Records from a collection
---

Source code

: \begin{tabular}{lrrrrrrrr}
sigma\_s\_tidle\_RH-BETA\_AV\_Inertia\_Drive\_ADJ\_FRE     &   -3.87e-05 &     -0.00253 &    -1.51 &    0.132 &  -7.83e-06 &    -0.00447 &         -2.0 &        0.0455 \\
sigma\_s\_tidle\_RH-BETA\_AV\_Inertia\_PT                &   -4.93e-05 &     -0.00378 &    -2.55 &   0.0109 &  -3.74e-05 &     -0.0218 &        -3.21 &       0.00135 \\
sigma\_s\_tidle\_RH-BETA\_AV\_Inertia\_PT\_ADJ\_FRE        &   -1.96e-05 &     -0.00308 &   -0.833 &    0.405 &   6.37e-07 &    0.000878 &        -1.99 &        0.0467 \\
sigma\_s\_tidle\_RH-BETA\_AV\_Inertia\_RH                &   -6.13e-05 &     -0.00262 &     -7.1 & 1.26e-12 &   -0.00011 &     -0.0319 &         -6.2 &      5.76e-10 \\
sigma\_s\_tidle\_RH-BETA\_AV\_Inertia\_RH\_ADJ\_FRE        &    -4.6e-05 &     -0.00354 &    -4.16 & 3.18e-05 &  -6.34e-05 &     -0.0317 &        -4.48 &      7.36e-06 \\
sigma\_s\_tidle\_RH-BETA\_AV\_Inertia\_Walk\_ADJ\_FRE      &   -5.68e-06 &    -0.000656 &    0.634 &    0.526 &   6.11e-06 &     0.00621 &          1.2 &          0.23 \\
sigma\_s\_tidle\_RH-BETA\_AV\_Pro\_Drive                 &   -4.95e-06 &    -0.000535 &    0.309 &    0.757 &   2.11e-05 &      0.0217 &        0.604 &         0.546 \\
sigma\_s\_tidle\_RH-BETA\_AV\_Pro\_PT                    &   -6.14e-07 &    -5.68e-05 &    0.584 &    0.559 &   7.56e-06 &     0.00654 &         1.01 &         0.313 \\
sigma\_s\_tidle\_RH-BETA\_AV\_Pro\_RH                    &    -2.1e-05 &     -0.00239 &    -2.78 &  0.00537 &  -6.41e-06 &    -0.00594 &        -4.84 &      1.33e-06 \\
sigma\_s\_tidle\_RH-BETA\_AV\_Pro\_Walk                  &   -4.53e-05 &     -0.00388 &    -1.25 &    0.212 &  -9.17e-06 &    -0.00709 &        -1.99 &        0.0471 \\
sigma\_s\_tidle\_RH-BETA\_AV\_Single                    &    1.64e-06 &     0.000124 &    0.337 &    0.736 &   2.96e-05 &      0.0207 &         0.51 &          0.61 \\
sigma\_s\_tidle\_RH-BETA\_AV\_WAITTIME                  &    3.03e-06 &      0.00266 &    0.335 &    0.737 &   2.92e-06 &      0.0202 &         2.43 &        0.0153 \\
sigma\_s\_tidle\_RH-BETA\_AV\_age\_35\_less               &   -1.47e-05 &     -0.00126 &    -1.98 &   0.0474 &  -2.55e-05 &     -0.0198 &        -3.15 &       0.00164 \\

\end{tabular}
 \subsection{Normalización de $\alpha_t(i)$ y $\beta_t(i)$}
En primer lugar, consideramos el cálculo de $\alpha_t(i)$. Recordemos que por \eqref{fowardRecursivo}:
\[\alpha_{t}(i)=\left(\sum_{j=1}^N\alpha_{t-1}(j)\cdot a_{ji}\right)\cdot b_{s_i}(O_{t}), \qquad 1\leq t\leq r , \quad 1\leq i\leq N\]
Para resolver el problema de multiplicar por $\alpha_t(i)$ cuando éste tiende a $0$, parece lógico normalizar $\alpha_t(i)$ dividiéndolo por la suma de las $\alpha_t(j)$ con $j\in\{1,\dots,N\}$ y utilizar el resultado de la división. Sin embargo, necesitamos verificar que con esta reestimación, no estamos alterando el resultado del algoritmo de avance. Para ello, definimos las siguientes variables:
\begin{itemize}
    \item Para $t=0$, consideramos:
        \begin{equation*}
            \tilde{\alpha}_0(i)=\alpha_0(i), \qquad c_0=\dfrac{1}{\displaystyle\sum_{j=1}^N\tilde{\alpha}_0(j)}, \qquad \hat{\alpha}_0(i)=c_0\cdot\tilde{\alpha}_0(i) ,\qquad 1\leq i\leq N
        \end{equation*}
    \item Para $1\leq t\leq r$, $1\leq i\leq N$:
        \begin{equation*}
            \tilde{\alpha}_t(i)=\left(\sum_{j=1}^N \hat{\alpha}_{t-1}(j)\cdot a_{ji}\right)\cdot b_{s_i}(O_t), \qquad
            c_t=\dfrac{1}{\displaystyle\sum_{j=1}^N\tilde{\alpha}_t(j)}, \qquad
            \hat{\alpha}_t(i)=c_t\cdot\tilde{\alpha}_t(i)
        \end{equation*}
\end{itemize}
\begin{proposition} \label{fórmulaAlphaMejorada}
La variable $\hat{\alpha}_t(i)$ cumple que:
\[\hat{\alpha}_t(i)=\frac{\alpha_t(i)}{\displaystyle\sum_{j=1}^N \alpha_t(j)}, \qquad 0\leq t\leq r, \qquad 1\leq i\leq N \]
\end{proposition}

---

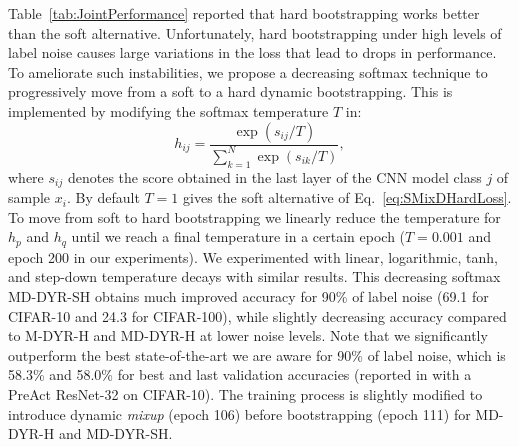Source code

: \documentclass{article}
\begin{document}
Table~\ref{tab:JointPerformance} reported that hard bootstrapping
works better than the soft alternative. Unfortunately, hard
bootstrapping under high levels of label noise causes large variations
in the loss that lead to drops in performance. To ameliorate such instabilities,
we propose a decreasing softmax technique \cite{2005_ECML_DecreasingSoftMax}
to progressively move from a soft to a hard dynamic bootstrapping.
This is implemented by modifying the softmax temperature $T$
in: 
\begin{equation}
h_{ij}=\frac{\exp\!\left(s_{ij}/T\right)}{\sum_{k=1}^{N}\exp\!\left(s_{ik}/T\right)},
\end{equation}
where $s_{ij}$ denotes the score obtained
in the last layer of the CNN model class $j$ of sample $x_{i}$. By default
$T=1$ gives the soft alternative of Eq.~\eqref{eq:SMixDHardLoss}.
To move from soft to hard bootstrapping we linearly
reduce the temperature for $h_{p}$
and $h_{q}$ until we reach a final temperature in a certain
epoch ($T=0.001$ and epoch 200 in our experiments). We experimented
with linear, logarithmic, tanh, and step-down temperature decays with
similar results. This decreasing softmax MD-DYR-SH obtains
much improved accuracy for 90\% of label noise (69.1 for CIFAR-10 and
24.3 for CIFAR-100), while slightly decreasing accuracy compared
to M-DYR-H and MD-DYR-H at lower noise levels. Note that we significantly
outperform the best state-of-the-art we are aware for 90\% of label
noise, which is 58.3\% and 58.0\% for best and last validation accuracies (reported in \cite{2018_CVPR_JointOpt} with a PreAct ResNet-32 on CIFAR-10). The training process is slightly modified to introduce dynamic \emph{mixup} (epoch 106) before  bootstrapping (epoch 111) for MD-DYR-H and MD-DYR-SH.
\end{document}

---

[REQUIRED ACTION]:
Please give an exact copy of the entries above, from the line with "reduce the temperature" down to the line with "outperform the best", inclusive, and nothing else.

[RESPONSE]:
reduce the temperature for $h_{p}$
and $h_{q}$ until we reach a final temperature in a certain
epoch ($T=0.001$ and epoch 200 in our experiments). We experimented
with linear, logarithmic, tanh, and step-down temperature decays with
similar results. This decreasing softmax MD-DYR-SH obtains
much improved accuracy for 90\% of label noise (69.1 for CIFAR-10 and
24.3 for CIFAR-100), while slightly decreasing accuracy compared
to M-DYR-H and MD-DYR-H at lower noise levels. Note that we significantly
outperform the best state-of-the-art we are aware for 90\% of label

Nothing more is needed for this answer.